____ PROVIDED MATERIAL

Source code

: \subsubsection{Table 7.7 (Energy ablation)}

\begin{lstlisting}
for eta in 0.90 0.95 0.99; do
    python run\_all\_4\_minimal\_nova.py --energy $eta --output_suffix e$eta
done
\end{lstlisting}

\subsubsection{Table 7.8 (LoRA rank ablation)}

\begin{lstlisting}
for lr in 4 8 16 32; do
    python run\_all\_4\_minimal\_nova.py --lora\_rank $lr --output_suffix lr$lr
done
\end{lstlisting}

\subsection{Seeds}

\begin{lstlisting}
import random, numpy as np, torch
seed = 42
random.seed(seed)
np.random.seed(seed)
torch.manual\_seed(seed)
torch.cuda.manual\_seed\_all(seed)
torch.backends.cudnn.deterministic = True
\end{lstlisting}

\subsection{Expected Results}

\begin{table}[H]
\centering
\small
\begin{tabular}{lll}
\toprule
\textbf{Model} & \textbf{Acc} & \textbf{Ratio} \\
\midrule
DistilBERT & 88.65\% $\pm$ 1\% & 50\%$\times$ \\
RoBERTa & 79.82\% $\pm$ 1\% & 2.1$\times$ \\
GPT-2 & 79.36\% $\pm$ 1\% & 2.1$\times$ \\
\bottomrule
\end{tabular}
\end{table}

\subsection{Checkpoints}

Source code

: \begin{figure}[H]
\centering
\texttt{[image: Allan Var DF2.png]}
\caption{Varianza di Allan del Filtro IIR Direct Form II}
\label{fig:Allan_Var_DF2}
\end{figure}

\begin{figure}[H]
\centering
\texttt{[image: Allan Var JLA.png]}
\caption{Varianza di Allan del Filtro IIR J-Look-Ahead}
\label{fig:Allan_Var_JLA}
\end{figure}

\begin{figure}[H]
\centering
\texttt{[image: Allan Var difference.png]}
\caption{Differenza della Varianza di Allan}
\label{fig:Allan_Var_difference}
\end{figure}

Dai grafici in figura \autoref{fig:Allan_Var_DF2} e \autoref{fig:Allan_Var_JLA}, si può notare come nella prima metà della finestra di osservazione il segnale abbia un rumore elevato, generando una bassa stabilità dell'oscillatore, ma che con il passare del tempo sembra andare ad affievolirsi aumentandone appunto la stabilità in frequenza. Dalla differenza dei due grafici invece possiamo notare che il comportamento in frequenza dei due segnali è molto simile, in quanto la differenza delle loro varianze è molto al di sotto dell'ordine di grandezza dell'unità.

________

### WORK ORDER
Nothing may be left out. Retype all the entries exactly.

### WRITTEN REPLY
Source code

: \subsubsection{Table 7.7 (Energy ablation)}

\begin{lstlisting}
for eta in 0.90 0.95 0.99; do
    python run\_all\_4\_minimal\_nova.py --energy $eta --output_suffix e$eta
done
\end{lstlisting}

\subsubsection{Table 7.8 (LoRA rank ablation)}

\begin{lstlisting}
for lr in 4 8 16 32; do
    python run\_all\_4\_minimal\_nova.py --lora\_rank $lr --output_suffix lr$lr
done
\end{lstlisting}

\subsection{Seeds}

\begin{lstlisting}
import random, numpy as np, torch
seed = 42
random.seed(seed)
np.random.seed(seed)
torch.manual\_seed(seed)
torch.cuda.manual\_seed\_all(seed)
torch.backends.cudnn.deterministic = True
\end{lstlisting}

\subsection{Expected Results}

\begin{table}[H]
\centering
\small
\begin{tabular}{lll}
\toprule
\textbf{Model} & \textbf{Acc} & \textbf{Ratio} \\
\midrule
DistilBERT & 88.65\% $\pm$ 1\% & 50\%$\times$ \\
RoBERTa & 79.82\% $\pm$ 1\% & 2.1$\times$ \\
GPT-2 & 79.36\% $\pm$ 1\% & 2.1$\times$ \\
\bottomrule
\end{tabular}
\end{table}

\subsection{Checkpoints}

Source code

: \begin{figure}[H]
\centering
\texttt{[image: Allan Var DF2.png]}
\caption{Varianza di Allan del Filtro IIR Direct Form II}
\label{fig:Allan_Var_DF2}
\end{figure}

\begin{figure}[H]
\centering
\texttt{[image: Allan Var JLA.png]}
\caption{Varianza di Allan del Filtro IIR J-Look-Ahead}
\label{fig:Allan_Var_JLA}
\end{figure}

\begin{figure}[H]
\centering
\texttt{[image: Allan Var difference.png]}
\caption{Differenza della Varianza di Allan}
\label{fig:Allan_Var_difference}
\end{figure}

Dai grafici in figura \autoref{fig:Allan_Var_DF2} e \autoref{fig:Allan_Var_JLA}, si può notare come nella prima metà della finestra di osservazione il segnale abbia un rumore elevato, generando una bassa stabilità dell'oscillatore, ma che con il passare del tempo sembra andare ad affievolirsi aumentandone appunto la stabilità in frequenza. Dalla differenza dei due grafici invece possiamo notare che il comportamento in frequenza dei due segnali è molto simile, in quanto la differenza delle loro varianze è molto al di sotto dell'ordine di grandezza dell'unità.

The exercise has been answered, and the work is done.